▸ **Activity**: The reply must contain all of the records, unchanged.

(Extracted data entries)
──────────────────────────────

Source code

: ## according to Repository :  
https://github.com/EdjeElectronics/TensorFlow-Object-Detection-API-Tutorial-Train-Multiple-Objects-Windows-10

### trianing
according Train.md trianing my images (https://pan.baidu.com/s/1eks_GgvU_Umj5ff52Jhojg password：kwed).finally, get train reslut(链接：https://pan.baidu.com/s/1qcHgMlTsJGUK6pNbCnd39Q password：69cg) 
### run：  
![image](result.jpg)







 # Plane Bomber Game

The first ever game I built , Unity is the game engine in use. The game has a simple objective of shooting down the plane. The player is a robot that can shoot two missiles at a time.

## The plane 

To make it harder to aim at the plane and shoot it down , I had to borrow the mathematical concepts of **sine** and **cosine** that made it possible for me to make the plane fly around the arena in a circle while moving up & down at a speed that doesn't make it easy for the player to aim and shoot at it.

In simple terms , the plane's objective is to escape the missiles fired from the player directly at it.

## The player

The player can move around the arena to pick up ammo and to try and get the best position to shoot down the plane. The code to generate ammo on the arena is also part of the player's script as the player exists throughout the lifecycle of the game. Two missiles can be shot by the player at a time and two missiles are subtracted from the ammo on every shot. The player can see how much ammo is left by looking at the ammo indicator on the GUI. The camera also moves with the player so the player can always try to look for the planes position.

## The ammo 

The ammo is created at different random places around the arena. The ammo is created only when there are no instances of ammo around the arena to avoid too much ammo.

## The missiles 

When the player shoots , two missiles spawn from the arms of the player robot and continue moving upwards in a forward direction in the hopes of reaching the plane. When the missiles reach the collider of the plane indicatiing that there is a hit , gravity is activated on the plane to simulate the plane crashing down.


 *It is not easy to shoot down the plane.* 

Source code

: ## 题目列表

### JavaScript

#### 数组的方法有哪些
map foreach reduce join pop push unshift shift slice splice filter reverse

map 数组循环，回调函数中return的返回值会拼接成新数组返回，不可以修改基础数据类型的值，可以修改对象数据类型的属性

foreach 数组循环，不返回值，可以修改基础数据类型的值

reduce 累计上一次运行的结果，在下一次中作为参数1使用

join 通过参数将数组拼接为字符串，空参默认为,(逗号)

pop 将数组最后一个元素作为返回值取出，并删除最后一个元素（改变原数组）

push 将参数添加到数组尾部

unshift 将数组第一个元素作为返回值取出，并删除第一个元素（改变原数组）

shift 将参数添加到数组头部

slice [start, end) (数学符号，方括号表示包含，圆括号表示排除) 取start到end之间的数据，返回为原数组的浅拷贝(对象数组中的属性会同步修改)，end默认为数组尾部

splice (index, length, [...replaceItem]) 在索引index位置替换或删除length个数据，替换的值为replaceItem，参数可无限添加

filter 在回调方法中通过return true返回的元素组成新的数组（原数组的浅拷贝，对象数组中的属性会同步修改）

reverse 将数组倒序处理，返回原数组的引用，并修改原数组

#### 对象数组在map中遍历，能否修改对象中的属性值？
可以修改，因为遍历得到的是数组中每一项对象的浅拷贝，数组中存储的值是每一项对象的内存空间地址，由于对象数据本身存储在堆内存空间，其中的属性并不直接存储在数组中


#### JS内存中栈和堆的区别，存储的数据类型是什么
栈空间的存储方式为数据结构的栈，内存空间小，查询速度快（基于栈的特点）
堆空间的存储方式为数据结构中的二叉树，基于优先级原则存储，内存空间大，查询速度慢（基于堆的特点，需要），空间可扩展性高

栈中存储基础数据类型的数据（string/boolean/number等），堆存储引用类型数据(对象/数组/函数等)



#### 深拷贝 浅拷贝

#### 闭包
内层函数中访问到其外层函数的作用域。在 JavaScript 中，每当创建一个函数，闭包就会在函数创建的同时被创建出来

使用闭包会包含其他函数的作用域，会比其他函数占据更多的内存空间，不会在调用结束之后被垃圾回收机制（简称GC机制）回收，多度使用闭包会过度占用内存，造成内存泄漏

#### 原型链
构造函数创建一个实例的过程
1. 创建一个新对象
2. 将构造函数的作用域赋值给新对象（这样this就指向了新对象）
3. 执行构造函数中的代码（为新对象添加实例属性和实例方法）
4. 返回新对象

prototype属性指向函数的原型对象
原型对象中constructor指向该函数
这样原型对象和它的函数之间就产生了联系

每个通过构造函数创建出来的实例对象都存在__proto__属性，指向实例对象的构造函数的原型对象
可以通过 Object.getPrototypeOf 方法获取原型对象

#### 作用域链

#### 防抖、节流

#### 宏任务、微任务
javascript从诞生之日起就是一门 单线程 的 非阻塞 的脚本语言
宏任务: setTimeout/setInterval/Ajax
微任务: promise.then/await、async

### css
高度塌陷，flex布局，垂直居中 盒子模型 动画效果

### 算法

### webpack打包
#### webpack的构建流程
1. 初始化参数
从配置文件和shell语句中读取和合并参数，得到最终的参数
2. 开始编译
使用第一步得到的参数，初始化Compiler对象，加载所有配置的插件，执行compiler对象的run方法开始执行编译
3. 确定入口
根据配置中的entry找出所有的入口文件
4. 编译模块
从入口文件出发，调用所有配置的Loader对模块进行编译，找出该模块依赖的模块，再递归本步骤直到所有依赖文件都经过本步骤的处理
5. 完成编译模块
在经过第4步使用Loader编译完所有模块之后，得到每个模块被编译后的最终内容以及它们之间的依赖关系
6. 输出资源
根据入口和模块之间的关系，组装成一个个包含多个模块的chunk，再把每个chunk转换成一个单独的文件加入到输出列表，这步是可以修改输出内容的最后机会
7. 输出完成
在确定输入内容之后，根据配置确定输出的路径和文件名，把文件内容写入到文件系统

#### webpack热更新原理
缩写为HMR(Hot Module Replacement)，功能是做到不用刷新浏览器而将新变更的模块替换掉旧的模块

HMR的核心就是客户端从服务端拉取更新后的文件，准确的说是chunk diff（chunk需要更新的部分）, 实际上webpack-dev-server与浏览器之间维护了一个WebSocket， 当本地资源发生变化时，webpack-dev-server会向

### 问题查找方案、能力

──────────────────────────────

▸ **Exercise response**:
Source code

: ## according to Repository :  
https://github.com/EdjeElectronics/TensorFlow-Object-Detection-API-Tutorial-Train-Multiple-Objects-Windows-10

### trianing
according Train.md trianing my images (https://pan.baidu.com/s/1eks_GgvU_Umj5ff52Jhojg password：kwed).finally, get train reslut(链接：https://pan.baidu.com/s/1qcHgMlTsJGUK6pNbCnd39Q password：69cg) 
### run：  
![image](result.jpg)







 # Plane Bomber Game

The first ever game I built , Unity is the game engine in use. The game has a simple objective of shooting down the plane. The player is a robot that can shoot two missiles at a time.

## The plane 

To make it harder to aim at the plane and shoot it down , I had to borrow the mathematical concepts of **sine** and **cosine** that made it possible for me to make the plane fly around the arena in a circle while moving up & down at a speed that doesn't make it easy for the player to aim and shoot at it.

In simple terms , the plane's objective is to escape the missiles fired from the player directly at it.

## The player

The player can move around the arena to pick up ammo and to try and get the best position to shoot down the plane. The code to generate ammo on the arena is also part of the player's script as the player exists throughout the lifecycle of the game. Two missiles can be shot by the player at a time and two missiles are subtracted from the ammo on every shot. The player can see how much ammo is left by looking at the ammo indicator on the GUI. The camera also moves with the player so the player can always try to look for the planes position.

## The ammo 

The ammo is created at different random places around the arena. The ammo is created only when there are no instances of ammo around the arena to avoid too much ammo.

## The missiles 

When the player shoots , two missiles spawn from the arms of the player robot and continue moving upwards in a forward direction in the hopes of reaching the plane. When the missiles reach the collider of the plane indicatiing that there is a hit , gravity is activated on the plane to simulate the plane crashing down.


 *It is not easy to shoot down the plane.* 

Source code

: ## 题目列表

### JavaScript

#### 数组的方法有哪些
map foreach reduce join pop push unshift shift slice splice filter reverse

map 数组循环，回调函数中return的返回值会拼接成新数组返回，不可以修改基础数据类型的值，可以修改对象数据类型的属性

foreach 数组循环，不返回值，可以修改基础数据类型的值

reduce 累计上一次运行的结果，在下一次中作为参数1使用

join 通过参数将数组拼接为字符串，空参默认为,(逗号)

pop 将数组最后一个元素作为返回值取出，并删除最后一个元素（改变原数组）

push 将参数添加到数组尾部

unshift 将数组第一个元素作为返回值取出，并删除第一个元素（改变原数组）

shift 将参数添加到数组头部

slice [start, end) (数学符号，方括号表示包含，圆括号表示排除) 取start到end之间的数据，返回为原数组的浅拷贝(对象数组中的属性会同步修改)，end默认为数组尾部

splice (index, length, [...replaceItem]) 在索引index位置替换或删除length个数据，替换的值为replaceItem，参数可无限添加

filter 在回调方法中通过return true返回的元素组成新的数组（原数组的浅拷贝，对象数组中的属性会同步修改）

reverse 将数组倒序处理，返回原数组的引用，并修改原数组

#### 对象数组在map中遍历，能否修改对象中的属性值？
可以修改，因为遍历得到的是数组中每一项对象的浅拷贝，数组中存储的值是每一项对象的内存空间地址，由于对象数据本身存储在堆内存空间，其中的属性并不直接存储在数组中


#### JS内存中栈和堆的区别，存储的数据类型是什么
栈空间的存储方式为数据结构的栈，内存空间小，查询速度快（基于栈的特点）
堆空间的存储方式为数据结构中的二叉树，基于优先级原则存储，内存空间大，查询速度慢（基于堆的特点，需要），空间可扩展性高

栈中存储基础数据类型的数据（string/boolean/number等），堆存储引用类型数据(对象/数组/函数等)



#### 深拷贝 浅拷贝

#### 闭包
内层函数中访问到其外层函数的作用域。在 JavaScript 中，每当创建一个函数，闭包就会在函数创建的同时被创建出来

使用闭包会包含其他函数的作用域，会比其他函数占据更多的内存空间，不会在调用结束之后被垃圾回收机制（简称GC机制）回收，多度使用闭包会过度占用内存，造成内存泄漏

#### 原型链
构造函数创建一个实例的过程
1. 创建一个新对象
2. 将构造函数的作用域赋值给新对象（这样this就指向了新对象）
3. 执行构造函数中的代码（为新对象添加实例属性和实例方法）
4. 返回新对象

prototype属性指向函数的原型对象
原型对象中constructor指向该函数
这样原型对象和它的函数之间就产生了联系

每个通过构造函数创建出来的实例对象都存在__proto__属性，指向实例对象的构造函数的原型对象
可以通过 Object.getPrototypeOf 方法获取原型对象

#### 作用域链

#### 防抖、节流

#### 宏任务、微任务
javascript从诞生之日起就是一门 单线程 的 非阻塞 的脚本语言
宏任务: setTimeout/setInterval/Ajax
微任务: promise.then/await、async

### css
高度塌陷，flex布局，垂直居中 盒子模型 动画效果

### 算法

### webpack打包
#### webpack的构建流程
1. 初始化参数
从配置文件和shell语句中读取和合并参数，得到最终的参数
2. 开始编译
使用第一步得到的参数，初始化Compiler对象，加载所有配置的插件，执行compiler对象的run方法开始执行编译
3. 确定入口
根据配置中的entry找出所有的入口文件
4. 编译模块
从入口文件出发，调用所有配置的Loader对模块进行编译，找出该模块依赖的模块，再递归本步骤直到所有依赖文件都经过本步骤的处理
5. 完成编译模块
在经过第4步使用Loader编译完所有模块之后，得到每个模块被编译后的最终内容以及它们之间的依赖关系
6. 输出资源
根据入口和模块之间的关系，组装成一个个包含多个模块的chunk，再把每个chunk转换成一个单独的文件加入到输出列表，这步是可以修改输出内容的最后机会
7. 输出完成
在确定输入内容之后，根据配置确定输出的路径和文件名，把文件内容写入到文件系统

#### webpack热更新原理
缩写为HMR(Hot Module Replacement)，功能是做到不用刷新浏览器而将新变更的模块替换掉旧的模块

HMR的核心就是客户端从服务端拉取更新后的文件，准确的说是chunk diff（chunk需要更新的部分）, 实际上webpack-dev-server与浏览器之间维护了一个WebSocket， 当本地资源发生变化时，webpack-dev-server会向

### 问题查找方案、能力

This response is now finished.